Lauren: An actress. Mr Spud has paid Lauren to be Joe's girlfriend. She stars in the Pot Noodle advert. She is 13 years old and has a boyfriend whose name is not mentioned. She is Joe's love interest and is remarkably pretty.

The Grubbs: The Grubbs are twins who are the school bullies. One of them is Dave and another is Sue, even though they have all the same features. Their parents can't tell them apart and they are sent to a boot camp in America for juvenile delinquents.

Raj: Raj is a very kind shopkeeper who is on occasion rather bizarre and sells newspapers, magazines and chocolates .

Miss Spite: Joe's strict teacher. When Joe gets litter duty, Len Spud (his dad) gets Miss Spite sacked.

Mrs Trafe: The disgusting Lunch lady who enjoys the company of Joe, Bob and Lauren, but not anyone else, and deliberately cooks disgusting food, like deep-fried Blu-Tack. She takes plastic surgery to look young again after Joe lends her money to 'fix' her limping posture.

==Reception==
Billionaire Boy received positive praise from reviews by newspapers such as The Guardian and The Express. The story has mainly been described as hilarious yet touching, as have Walliams' other books.

==Adaptations==
===Television film adaptation===
After the success of the TV film adaptations of Mr Stink and Gangsta Granny, Walliams announced that The Boy in the Dress and Billionaire Boy would be made into television films.

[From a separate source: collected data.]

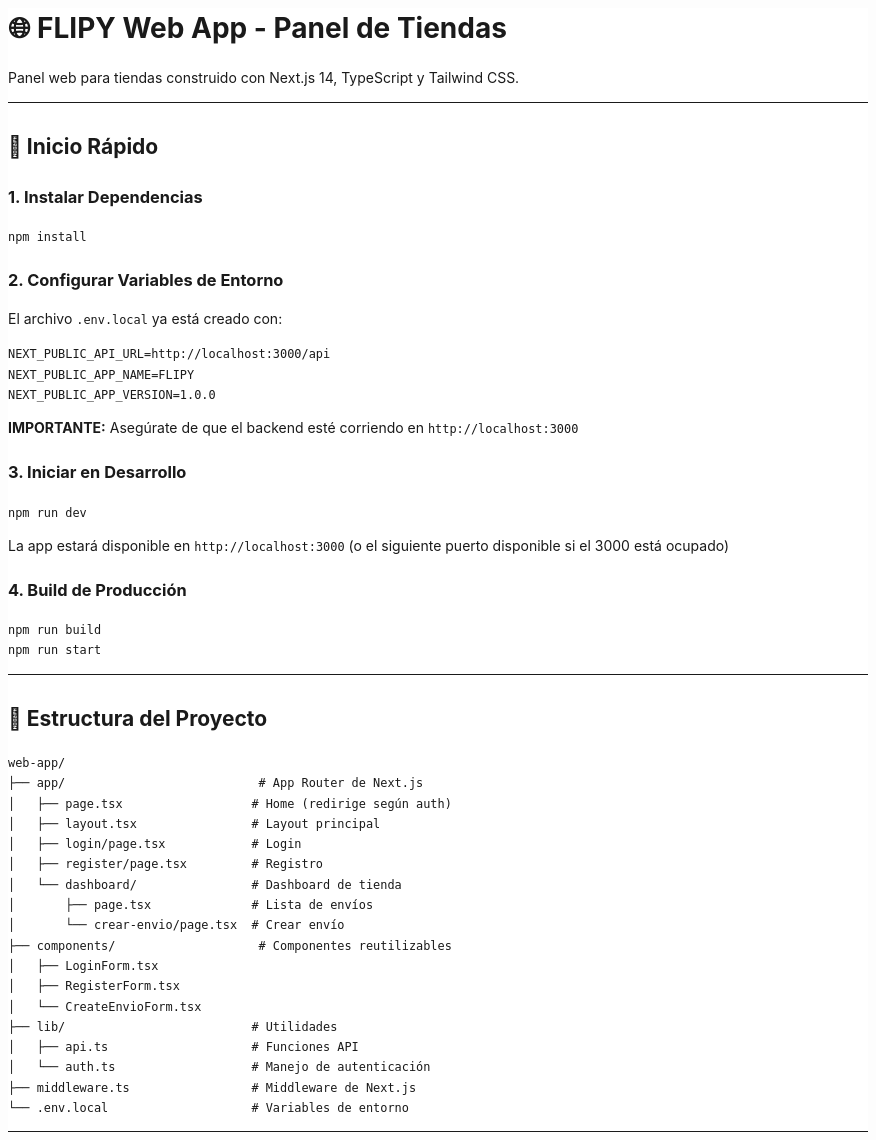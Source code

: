 # 🌐 FLIPY Web App - Panel de Tiendas

Panel web para tiendas construido con Next.js 14, TypeScript y Tailwind CSS.

---

## 🚀 Inicio Rápido

### 1. Instalar Dependencias
```bash
npm install
```

### 2. Configurar Variables de Entorno
El archivo `.env.local` ya está creado con:
```env
NEXT_PUBLIC_API_URL=http://localhost:3000/api
NEXT_PUBLIC_APP_NAME=FLIPY
NEXT_PUBLIC_APP_VERSION=1.0.0
```

**IMPORTANTE:** Asegúrate de que el backend esté corriendo en `http://localhost:3000`

### 3. Iniciar en Desarrollo
```bash
npm run dev
```

La app estará disponible en `http://localhost:3000` (o el siguiente puerto disponible si el 3000 está ocupado)

### 4. Build de Producción
```bash
npm run build
npm run start
```

---

## 📁 Estructura del Proyecto

```
web-app/
├── app/                           # App Router de Next.js
│   ├── page.tsx                  # Home (redirige según auth)
│   ├── layout.tsx                # Layout principal
│   ├── login/page.tsx            # Login
│   ├── register/page.tsx         # Registro
│   └── dashboard/                # Dashboard de tienda
│       ├── page.tsx              # Lista de envíos
│       └── crear-envio/page.tsx  # Crear envío
├── components/                    # Componentes reutilizables
│   ├── LoginForm.tsx
│   ├── RegisterForm.tsx
│   └── CreateEnvioForm.tsx
├── lib/                          # Utilidades
│   ├── api.ts                    # Funciones API
│   └── auth.ts                   # Manejo de autenticación
├── middleware.ts                 # Middleware de Next.js
└── .env.local                    # Variables de entorno
```

---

The adaptation aired on New Year's Day 2016 at 7pm on BBC One. It was seen by 6.34 million viewers, making it the 17th most watched programme on BBC One for the week ending 3 January 2016 and the 21st most watched across all UK TV channels.

The cast for the adaptation is as follows:

===Stage musical adaptation===
A stage musical adaptation, based on the book, premiered lyrics by Miranda Cooper with songwriting partner Nick Coler.